PROBLEM DETAILS: Report the count of lines holding "test" in the records, with no other words.

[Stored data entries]
──────────

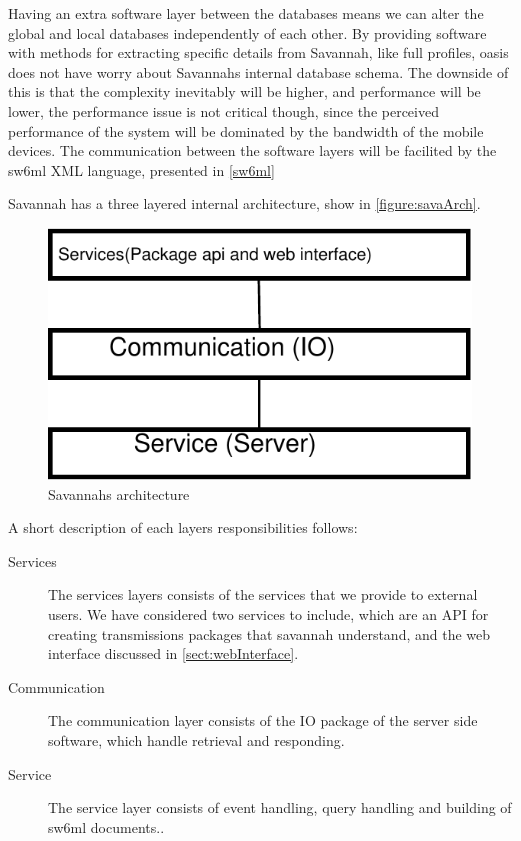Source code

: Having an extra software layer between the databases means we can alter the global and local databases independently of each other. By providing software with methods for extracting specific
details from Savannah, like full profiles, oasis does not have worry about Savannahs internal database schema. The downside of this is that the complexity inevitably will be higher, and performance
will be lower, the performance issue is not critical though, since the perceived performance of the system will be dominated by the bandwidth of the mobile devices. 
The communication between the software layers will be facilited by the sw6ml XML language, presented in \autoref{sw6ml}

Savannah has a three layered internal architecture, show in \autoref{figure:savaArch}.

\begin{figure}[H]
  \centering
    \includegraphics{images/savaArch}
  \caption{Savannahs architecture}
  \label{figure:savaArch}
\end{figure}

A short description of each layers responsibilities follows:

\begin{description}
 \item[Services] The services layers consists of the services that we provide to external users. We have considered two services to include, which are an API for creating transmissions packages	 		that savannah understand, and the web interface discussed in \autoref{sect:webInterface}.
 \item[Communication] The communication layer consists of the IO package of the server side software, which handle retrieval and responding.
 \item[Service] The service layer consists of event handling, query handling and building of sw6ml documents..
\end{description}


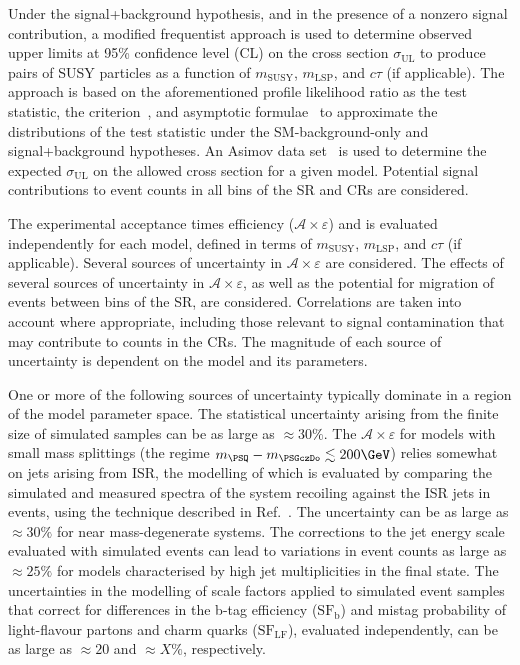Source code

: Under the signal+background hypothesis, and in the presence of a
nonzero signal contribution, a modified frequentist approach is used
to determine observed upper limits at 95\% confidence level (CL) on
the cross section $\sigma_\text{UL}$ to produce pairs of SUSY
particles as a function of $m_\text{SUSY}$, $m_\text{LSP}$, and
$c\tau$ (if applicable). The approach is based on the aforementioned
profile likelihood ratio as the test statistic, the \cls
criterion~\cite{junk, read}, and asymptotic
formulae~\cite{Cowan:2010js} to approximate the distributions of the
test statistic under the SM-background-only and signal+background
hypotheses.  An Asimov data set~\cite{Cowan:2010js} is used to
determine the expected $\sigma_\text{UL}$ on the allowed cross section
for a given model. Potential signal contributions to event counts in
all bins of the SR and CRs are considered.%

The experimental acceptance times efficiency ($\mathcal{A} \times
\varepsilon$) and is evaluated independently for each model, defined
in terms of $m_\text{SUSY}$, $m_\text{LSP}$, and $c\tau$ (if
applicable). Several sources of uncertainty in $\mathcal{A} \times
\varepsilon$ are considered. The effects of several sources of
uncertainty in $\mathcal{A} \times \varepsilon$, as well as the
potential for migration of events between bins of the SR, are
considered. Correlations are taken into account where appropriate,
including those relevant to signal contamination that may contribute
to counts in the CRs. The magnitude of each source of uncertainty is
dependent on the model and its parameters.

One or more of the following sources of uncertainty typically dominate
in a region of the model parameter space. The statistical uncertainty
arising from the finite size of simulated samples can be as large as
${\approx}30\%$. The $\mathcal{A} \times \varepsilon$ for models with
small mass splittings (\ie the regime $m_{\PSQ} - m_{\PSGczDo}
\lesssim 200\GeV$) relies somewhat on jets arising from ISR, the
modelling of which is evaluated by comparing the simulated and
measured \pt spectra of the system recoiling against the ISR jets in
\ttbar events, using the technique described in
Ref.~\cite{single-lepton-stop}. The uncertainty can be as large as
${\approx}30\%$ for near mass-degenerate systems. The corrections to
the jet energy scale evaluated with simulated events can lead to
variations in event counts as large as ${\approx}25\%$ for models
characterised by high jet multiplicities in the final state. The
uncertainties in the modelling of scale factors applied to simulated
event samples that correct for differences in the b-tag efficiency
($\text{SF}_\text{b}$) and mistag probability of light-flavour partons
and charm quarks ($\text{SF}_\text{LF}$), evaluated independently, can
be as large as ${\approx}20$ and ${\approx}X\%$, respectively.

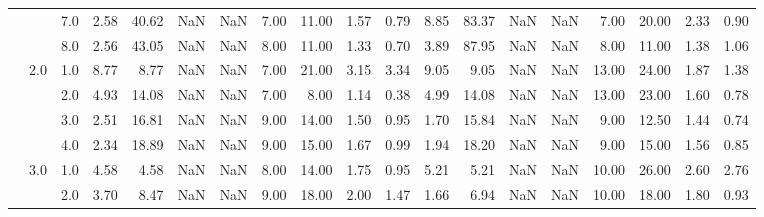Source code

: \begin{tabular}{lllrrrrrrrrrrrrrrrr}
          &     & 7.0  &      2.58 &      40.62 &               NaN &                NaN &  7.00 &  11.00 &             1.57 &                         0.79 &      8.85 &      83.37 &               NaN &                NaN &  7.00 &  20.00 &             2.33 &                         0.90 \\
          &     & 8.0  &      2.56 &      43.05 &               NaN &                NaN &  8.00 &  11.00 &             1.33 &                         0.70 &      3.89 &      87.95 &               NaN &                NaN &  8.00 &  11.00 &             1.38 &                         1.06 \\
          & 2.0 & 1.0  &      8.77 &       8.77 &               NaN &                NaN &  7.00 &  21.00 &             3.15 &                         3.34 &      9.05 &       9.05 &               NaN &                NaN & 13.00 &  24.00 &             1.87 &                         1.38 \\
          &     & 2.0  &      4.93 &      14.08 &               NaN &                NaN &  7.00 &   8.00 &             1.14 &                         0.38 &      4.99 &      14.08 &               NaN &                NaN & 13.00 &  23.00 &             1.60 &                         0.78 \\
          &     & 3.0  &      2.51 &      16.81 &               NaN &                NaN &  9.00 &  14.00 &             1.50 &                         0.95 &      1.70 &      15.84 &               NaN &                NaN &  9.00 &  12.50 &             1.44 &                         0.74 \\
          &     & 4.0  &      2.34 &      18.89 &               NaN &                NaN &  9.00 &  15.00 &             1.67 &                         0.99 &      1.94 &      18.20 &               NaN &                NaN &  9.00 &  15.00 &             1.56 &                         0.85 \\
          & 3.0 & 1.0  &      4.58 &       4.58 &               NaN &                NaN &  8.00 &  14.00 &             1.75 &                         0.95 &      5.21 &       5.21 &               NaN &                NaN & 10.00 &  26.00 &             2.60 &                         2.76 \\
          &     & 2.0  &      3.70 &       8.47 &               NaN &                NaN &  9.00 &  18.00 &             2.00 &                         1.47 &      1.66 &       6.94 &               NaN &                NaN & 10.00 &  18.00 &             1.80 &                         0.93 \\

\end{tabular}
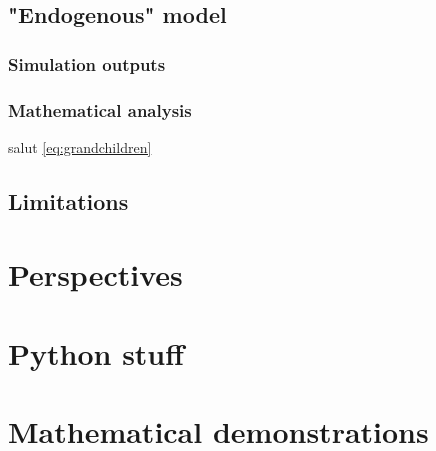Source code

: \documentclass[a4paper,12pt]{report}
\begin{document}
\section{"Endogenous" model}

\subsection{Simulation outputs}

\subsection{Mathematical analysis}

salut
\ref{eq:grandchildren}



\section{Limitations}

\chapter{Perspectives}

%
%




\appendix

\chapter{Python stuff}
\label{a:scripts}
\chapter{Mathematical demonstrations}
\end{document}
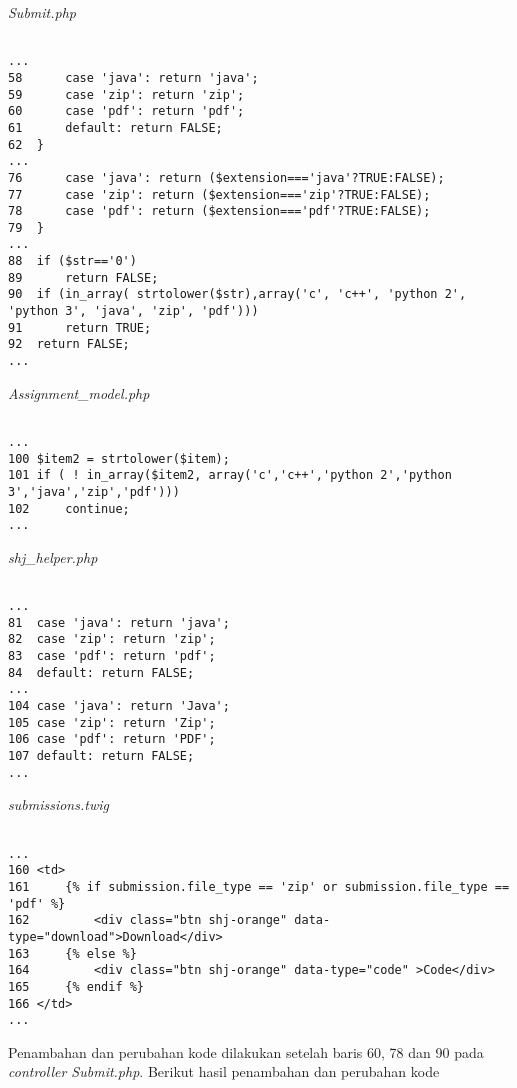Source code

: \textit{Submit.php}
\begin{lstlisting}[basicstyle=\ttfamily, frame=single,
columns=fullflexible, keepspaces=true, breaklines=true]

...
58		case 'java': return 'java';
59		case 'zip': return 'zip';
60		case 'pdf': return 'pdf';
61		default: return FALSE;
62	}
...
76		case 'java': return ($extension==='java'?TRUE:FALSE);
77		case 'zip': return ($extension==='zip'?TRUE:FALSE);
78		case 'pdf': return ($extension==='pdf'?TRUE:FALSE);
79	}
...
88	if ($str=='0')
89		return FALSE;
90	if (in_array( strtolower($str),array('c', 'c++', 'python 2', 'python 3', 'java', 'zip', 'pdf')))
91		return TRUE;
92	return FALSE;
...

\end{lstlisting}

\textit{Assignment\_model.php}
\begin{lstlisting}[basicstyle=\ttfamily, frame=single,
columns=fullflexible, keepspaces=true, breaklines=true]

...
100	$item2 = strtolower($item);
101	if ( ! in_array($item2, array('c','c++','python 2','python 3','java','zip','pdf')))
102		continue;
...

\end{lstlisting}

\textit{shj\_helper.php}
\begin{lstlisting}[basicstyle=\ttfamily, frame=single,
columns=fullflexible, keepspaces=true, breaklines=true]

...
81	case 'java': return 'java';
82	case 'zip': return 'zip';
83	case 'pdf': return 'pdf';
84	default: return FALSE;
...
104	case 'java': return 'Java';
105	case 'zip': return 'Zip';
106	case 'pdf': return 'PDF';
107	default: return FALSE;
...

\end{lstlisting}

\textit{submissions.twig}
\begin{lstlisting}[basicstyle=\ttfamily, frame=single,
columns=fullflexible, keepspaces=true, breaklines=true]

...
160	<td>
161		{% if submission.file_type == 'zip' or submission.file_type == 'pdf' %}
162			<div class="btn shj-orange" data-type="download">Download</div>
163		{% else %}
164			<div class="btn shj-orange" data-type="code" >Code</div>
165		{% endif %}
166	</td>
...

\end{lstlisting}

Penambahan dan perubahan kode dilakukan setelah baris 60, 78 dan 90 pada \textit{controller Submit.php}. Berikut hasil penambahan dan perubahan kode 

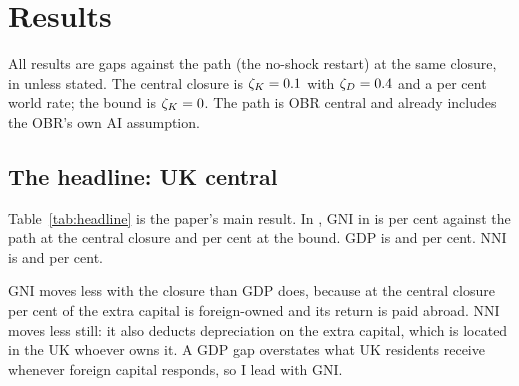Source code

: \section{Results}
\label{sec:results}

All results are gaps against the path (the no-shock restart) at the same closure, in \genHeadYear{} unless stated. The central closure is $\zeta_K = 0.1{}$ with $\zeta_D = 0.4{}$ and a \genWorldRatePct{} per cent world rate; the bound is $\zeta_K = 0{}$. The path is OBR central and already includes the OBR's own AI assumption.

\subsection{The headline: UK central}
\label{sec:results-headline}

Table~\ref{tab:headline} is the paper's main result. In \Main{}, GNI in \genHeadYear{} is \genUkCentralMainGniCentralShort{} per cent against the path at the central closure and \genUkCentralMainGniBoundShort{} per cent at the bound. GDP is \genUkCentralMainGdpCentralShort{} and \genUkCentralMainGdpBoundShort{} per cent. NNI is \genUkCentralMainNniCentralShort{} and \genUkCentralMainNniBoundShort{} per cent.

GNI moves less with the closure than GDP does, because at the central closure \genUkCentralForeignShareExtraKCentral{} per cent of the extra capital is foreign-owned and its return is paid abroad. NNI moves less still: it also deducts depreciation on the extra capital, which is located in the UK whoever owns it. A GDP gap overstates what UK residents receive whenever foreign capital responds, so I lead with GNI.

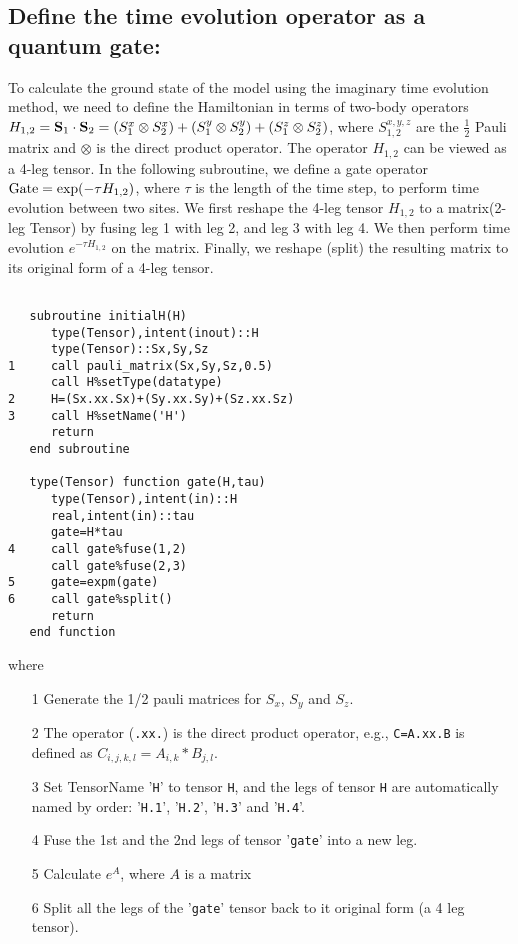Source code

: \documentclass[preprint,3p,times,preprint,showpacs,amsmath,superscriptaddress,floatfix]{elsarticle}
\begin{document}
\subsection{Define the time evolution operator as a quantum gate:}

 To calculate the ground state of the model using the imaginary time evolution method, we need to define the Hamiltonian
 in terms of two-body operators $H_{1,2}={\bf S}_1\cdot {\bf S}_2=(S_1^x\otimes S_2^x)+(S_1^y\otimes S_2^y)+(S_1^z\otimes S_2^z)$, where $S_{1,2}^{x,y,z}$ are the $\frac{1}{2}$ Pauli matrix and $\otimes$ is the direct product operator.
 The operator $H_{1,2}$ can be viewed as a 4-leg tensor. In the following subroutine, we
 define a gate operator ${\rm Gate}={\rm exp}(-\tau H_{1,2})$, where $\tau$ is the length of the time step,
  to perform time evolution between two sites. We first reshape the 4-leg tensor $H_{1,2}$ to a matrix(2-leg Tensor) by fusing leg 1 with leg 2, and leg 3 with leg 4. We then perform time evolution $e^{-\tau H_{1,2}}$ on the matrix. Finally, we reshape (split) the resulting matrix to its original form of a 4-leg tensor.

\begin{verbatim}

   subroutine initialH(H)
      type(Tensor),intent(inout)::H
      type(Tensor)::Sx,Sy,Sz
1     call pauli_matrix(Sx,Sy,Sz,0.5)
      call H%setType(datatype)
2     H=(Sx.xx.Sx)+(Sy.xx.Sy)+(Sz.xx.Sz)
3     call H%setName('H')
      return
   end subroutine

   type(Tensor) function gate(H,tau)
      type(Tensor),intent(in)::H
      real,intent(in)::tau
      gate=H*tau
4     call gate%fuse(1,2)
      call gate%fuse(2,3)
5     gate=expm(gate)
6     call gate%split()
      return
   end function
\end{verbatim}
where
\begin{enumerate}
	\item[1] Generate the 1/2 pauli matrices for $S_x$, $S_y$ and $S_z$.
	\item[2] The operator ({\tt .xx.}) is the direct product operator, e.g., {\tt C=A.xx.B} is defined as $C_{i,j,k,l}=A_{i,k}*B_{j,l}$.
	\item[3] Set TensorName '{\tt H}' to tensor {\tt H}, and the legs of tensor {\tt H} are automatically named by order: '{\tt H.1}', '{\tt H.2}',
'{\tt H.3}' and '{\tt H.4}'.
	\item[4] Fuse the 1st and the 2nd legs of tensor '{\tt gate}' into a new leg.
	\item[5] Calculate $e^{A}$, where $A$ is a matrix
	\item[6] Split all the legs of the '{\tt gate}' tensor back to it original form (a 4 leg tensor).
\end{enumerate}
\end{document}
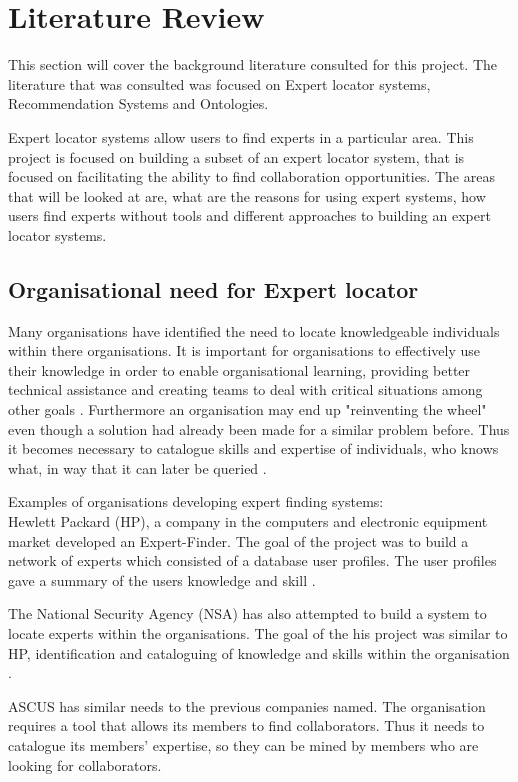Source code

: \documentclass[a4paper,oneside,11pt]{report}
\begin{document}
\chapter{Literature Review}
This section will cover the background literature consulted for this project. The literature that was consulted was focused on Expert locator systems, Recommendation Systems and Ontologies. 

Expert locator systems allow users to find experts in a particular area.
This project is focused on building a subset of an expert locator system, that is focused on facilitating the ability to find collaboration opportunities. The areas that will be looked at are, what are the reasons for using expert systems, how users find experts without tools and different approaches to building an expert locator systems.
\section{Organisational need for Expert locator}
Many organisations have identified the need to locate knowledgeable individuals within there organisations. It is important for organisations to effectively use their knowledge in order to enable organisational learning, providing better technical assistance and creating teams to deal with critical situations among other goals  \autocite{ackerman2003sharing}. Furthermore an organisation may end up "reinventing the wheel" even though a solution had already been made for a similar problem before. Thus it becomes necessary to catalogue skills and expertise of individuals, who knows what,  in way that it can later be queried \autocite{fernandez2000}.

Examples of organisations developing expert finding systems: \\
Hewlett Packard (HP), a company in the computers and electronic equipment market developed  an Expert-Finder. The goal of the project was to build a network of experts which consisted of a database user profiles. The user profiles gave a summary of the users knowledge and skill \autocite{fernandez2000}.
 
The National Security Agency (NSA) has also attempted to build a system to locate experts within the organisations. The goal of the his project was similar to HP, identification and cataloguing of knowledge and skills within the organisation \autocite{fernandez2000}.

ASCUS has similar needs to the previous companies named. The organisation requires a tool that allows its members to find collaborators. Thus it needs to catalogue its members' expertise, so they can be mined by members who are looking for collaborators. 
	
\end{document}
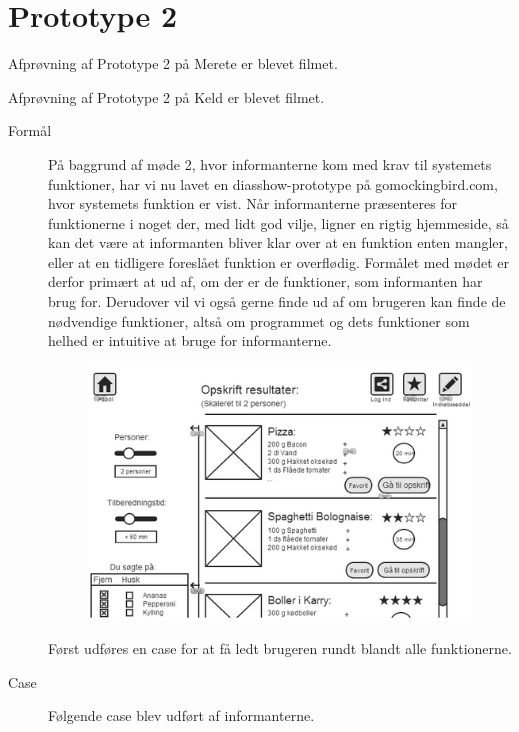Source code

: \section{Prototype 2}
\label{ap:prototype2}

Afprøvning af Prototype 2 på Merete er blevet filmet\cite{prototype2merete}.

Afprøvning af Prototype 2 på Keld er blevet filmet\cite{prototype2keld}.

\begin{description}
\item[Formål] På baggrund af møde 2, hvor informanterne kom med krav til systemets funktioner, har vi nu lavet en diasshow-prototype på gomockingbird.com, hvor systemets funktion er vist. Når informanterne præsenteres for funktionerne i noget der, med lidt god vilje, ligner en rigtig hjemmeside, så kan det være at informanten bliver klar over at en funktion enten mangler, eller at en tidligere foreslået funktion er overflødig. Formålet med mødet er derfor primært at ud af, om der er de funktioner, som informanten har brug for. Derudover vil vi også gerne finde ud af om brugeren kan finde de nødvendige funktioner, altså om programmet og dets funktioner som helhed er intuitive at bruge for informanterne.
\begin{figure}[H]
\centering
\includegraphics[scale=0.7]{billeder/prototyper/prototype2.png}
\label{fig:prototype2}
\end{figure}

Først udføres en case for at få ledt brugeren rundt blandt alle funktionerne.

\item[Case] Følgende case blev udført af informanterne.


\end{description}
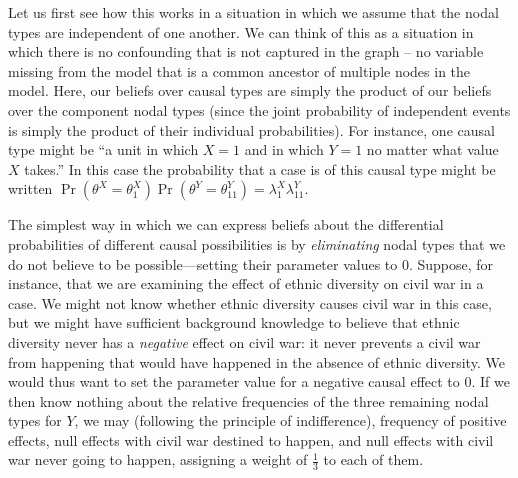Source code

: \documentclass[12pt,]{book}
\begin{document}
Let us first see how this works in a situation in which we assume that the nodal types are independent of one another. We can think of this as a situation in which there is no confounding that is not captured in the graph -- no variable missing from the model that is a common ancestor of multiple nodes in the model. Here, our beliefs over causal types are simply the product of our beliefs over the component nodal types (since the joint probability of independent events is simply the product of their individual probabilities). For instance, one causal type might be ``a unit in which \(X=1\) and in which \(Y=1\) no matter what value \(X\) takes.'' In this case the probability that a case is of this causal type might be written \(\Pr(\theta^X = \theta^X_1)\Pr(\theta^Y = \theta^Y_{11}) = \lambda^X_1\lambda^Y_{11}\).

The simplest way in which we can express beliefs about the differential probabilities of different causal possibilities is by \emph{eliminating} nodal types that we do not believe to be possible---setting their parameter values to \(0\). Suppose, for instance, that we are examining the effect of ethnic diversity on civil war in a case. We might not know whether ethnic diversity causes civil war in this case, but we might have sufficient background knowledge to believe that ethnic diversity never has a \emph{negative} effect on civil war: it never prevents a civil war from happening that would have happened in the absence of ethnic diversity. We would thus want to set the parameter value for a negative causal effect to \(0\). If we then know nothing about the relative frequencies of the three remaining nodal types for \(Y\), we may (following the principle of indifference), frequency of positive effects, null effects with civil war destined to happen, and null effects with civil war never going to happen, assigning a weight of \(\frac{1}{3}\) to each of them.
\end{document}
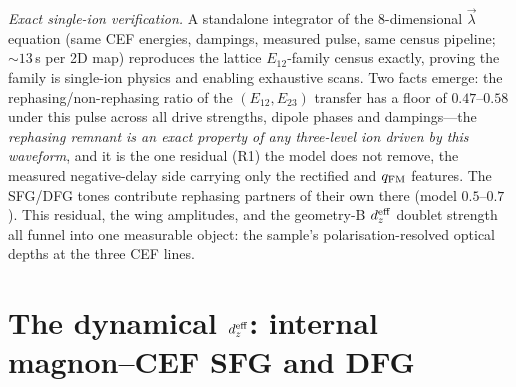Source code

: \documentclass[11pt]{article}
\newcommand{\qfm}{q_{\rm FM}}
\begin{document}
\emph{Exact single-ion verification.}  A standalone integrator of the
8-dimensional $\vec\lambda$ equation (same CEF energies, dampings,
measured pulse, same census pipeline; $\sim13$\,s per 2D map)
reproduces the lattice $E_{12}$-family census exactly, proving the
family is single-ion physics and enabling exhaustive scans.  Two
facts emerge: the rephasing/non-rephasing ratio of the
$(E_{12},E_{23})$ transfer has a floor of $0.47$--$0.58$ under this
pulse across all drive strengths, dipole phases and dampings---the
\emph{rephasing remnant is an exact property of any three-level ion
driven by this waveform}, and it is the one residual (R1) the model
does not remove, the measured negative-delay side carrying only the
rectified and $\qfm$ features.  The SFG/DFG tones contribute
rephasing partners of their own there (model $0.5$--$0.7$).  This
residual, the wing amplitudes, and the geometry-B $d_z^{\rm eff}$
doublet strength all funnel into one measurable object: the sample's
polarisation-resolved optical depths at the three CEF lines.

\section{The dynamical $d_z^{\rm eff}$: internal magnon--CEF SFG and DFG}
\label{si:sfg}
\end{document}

──────────

SOLUTION TO THE EXERCISE: 2